■ **Task brief**: Write out every entry exactly as it appears.

::: Material for this exercise :::

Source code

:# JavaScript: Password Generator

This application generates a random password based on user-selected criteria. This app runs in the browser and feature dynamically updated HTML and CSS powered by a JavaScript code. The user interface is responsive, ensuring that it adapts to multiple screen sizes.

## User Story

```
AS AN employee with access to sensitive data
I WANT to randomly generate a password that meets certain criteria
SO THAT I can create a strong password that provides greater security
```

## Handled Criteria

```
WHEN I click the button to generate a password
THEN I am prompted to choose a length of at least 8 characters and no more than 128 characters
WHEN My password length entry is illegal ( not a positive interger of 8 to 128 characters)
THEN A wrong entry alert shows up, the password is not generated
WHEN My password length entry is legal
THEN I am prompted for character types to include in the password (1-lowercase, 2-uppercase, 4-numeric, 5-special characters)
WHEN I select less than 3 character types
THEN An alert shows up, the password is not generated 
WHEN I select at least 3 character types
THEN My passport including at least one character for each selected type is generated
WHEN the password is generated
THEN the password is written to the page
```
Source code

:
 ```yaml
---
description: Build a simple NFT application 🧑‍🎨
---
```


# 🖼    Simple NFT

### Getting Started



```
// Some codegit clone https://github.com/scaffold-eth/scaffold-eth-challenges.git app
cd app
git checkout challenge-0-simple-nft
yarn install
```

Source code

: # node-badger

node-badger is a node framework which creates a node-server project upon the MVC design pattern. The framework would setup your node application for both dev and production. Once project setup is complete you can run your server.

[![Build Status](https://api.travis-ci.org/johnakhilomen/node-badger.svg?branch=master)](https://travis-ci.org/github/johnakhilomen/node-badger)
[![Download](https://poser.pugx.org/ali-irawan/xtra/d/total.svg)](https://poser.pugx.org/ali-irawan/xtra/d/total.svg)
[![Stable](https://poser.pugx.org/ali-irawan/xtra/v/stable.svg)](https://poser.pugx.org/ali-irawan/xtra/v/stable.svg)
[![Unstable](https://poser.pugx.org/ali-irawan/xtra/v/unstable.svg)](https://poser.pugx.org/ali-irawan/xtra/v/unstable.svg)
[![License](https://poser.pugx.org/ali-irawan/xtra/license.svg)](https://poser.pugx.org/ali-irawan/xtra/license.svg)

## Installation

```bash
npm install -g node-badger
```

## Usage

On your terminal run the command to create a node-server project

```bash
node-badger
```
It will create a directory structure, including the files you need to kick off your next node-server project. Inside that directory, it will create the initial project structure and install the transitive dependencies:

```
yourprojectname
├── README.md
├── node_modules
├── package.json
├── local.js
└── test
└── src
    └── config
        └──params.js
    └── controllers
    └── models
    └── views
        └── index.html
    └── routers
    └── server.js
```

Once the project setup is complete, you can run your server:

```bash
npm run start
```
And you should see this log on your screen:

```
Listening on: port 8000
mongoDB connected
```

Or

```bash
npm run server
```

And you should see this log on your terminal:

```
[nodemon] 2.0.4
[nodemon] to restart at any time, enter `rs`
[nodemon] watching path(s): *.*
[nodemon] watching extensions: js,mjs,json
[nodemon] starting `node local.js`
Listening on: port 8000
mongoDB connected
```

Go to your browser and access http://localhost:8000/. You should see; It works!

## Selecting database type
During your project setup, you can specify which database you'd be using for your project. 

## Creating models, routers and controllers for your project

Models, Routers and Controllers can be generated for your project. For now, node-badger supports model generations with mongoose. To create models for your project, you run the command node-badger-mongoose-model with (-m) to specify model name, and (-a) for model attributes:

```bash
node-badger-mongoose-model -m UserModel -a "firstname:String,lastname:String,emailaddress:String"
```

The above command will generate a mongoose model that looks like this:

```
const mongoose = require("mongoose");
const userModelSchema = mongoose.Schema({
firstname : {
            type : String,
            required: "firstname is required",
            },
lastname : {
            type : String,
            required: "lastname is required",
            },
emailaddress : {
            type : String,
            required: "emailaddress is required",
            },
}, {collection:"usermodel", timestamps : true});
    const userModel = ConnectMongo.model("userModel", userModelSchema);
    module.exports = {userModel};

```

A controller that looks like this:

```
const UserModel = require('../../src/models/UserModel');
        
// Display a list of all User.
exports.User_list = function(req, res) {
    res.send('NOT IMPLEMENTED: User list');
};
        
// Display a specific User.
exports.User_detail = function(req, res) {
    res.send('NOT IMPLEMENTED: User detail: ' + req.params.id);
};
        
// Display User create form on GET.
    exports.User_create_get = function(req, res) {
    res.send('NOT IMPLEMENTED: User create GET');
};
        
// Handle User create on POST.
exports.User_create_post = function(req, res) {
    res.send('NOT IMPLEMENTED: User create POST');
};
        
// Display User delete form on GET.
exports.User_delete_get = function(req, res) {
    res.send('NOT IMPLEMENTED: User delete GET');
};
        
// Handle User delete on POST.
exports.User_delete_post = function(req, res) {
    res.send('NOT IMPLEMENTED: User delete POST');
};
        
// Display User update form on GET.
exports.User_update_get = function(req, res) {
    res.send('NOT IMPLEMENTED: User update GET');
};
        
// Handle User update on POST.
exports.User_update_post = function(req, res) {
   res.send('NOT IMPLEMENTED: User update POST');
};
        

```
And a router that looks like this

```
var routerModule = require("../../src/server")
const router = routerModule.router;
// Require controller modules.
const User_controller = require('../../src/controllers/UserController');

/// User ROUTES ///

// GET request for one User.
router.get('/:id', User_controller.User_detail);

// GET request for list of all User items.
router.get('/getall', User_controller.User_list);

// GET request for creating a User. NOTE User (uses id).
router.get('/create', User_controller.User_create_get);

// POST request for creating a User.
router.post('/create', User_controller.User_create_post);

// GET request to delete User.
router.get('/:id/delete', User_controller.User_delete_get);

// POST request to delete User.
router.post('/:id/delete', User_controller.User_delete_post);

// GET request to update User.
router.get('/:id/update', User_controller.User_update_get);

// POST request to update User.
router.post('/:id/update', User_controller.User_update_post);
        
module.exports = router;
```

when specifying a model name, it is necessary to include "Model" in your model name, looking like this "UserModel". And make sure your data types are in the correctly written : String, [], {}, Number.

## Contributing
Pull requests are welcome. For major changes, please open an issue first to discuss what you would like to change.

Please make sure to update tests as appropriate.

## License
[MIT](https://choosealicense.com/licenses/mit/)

:::

■ **Final answer**:
Source code

:# JavaScript: Password Generator

This application generates a random password based on user-selected criteria. This app runs in the browser and feature dynamically updated HTML and CSS powered by a JavaScript code. The user interface is responsive, ensuring that it adapts to multiple screen sizes.

## User Story

```
AS AN employee with access to sensitive data
I WANT to randomly generate a password that meets certain criteria
SO THAT I can create a strong password that provides greater security
```

## Handled Criteria

```
WHEN I click the button to generate a password
THEN I am prompted to choose a length of at least 8 characters and no more than 128 characters
WHEN My password length entry is illegal ( not a positive interger of 8 to 128 characters)
THEN A wrong entry alert shows up, the password is not generated
WHEN My password length entry is legal
THEN I am prompted for character types to include in the password (1-lowercase, 2-uppercase, 4-numeric, 5-special characters)
WHEN I select less than 3 character types
THEN An alert shows up, the password is not generated 
WHEN I select at least 3 character types
THEN My passport including at least one character for each selected type is generated
WHEN the password is generated
THEN the password is written to the page
```
Source code

:
 ```yaml
---
description: Build a simple NFT application 🧑‍🎨
---
```


# 🖼    Simple NFT

### Getting Started



```
// Some codegit clone https://github.com/scaffold-eth/scaffold-eth-challenges.git app
cd app
git checkout challenge-0-simple-nft
yarn install
```

Source code

: # node-badger

node-badger is a node framework which creates a node-server project upon the MVC design pattern. The framework would setup your node application for both dev and production. Once project setup is complete you can run your server.

[![Build Status](https://api.travis-ci.org/johnakhilomen/node-badger.svg?branch=master)](https://travis-ci.org/github/johnakhilomen/node-badger)
[![Download](https://poser.pugx.org/ali-irawan/xtra/d/total.svg)](https://poser.pugx.org/ali-irawan/xtra/d/total.svg)
[![Stable](https://poser.pugx.org/ali-irawan/xtra/v/stable.svg)](https://poser.pugx.org/ali-irawan/xtra/v/stable.svg)
[![Unstable](https://poser.pugx.org/ali-irawan/xtra/v/unstable.svg)](https://poser.pugx.org/ali-irawan/xtra/v/unstable.svg)
[![License](https://poser.pugx.org/ali-irawan/xtra/license.svg)](https://poser.pugx.org/ali-irawan/xtra/license.svg)

## Installation

```bash
npm install -g node-badger
```

## Usage

On your terminal run the command to create a node-server project

```bash
node-badger
```
It will create a directory structure, including the files you need to kick off your next node-server project. Inside that directory, it will create the initial project structure and install the transitive dependencies:

```
yourprojectname
├── README.md
├── node_modules
├── package.json
├── local.js
└── test
└── src
    └── config
        └──params.js
    └── controllers
    └── models
    └── views
        └── index.html
    └── routers
    └── server.js
```

Once the project setup is complete, you can run your server:

```bash
npm run start
```
And you should see this log on your screen:

```
Listening on: port 8000
mongoDB connected
```

Or

```bash
npm run server
```

And you should see this log on your terminal:

```
[nodemon] 2.0.4
[nodemon] to restart at any time, enter `rs`
[nodemon] watching path(s): *.*
[nodemon] watching extensions: js,mjs,json
[nodemon] starting `node local.js`
Listening on: port 8000
mongoDB connected
```

Go to your browser and access http://localhost:8000/. You should see; It works!

## Selecting database type
During your project setup, you can specify which database you'd be using for your project. 

## Creating models, routers and controllers for your project

Models, Routers and Controllers can be generated for your project. For now, node-badger supports model generations with mongoose. To create models for your project, you run the command node-badger-mongoose-model with (-m) to specify model name, and (-a) for model attributes:

```bash
node-badger-mongoose-model -m UserModel -a "firstname:String,lastname:String,emailaddress:String"
```

The above command will generate a mongoose model that looks like this:

```
const mongoose = require("mongoose");
const userModelSchema = mongoose.Schema({
firstname : {
            type : String,
            required: "firstname is required",
            },
lastname : {
            type : String,
            required: "lastname is required",
            },
emailaddress : {
            type : String,
            required: "emailaddress is required",
            },
}, {collection:"usermodel", timestamps : true});
    const userModel = ConnectMongo.model("userModel", userModelSchema);
    module.exports = {userModel};

```

A controller that looks like this:

```
const UserModel = require('../../src/models/UserModel');
        
// Display a list of all User.
exports.User_list = function(req, res) {
    res.send('NOT IMPLEMENTED: User list');
};
        
// Display a specific User.
exports.User_detail = function(req, res) {
    res.send('NOT IMPLEMENTED: User detail: ' + req.params.id);
};
        
// Display User create form on GET.
    exports.User_create_get = function(req, res) {
    res.send('NOT IMPLEMENTED: User create GET');
};
        
// Handle User create on POST.
exports.User_create_post = function(req, res) {
    res.send('NOT IMPLEMENTED: User create POST');
};
        
// Display User delete form on GET.
exports.User_delete_get = function(req, res) {
    res.send('NOT IMPLEMENTED: User delete GET');
};
        
// Handle User delete on POST.
exports.User_delete_post = function(req, res) {
    res.send('NOT IMPLEMENTED: User delete POST');
};
        
// Display User update form on GET.
exports.User_update_get = function(req, res) {
    res.send('NOT IMPLEMENTED: User update GET');
};
        
// Handle User update on POST.
exports.User_update_post = function(req, res) {
   res.send('NOT IMPLEMENTED: User update POST');
};
        

```
And a router that looks like this

```
var routerModule = require("../../src/server")
const router = routerModule.router;
// Require controller modules.
const User_controller = require('../../src/controllers/UserController');

/// User ROUTES ///

// GET request for one User.
router.get('/:id', User_controller.User_detail);

// GET request for list of all User items.
router.get('/getall', User_controller.User_list);

// GET request for creating a User. NOTE User (uses id).
router.get('/create', User_controller.User_create_get);

// POST request for creating a User.
router.post('/create', User_controller.User_create_post);

// GET request to delete User.
router.get('/:id/delete', User_controller.User_delete_get);

// POST request to delete User.
router.post('/:id/delete', User_controller.User_delete_post);

// GET request to update User.
router.get('/:id/update', User_controller.User_update_get);

// POST request to update User.
router.post('/:id/update', User_controller.User_update_post);
        
module.exports = router;
```

when specifying a model name, it is necessary to include "Model" in your model name, looking like this "UserModel". And make sure your data types are in the correctly written : String, [], {}, Number.

## Contributing
Pull requests are welcome. For major changes, please open an issue first to discuss what you would like to change.

Please make sure to update tests as appropriate.

## License
[MIT](https://choosealicense.com/licenses/mit/)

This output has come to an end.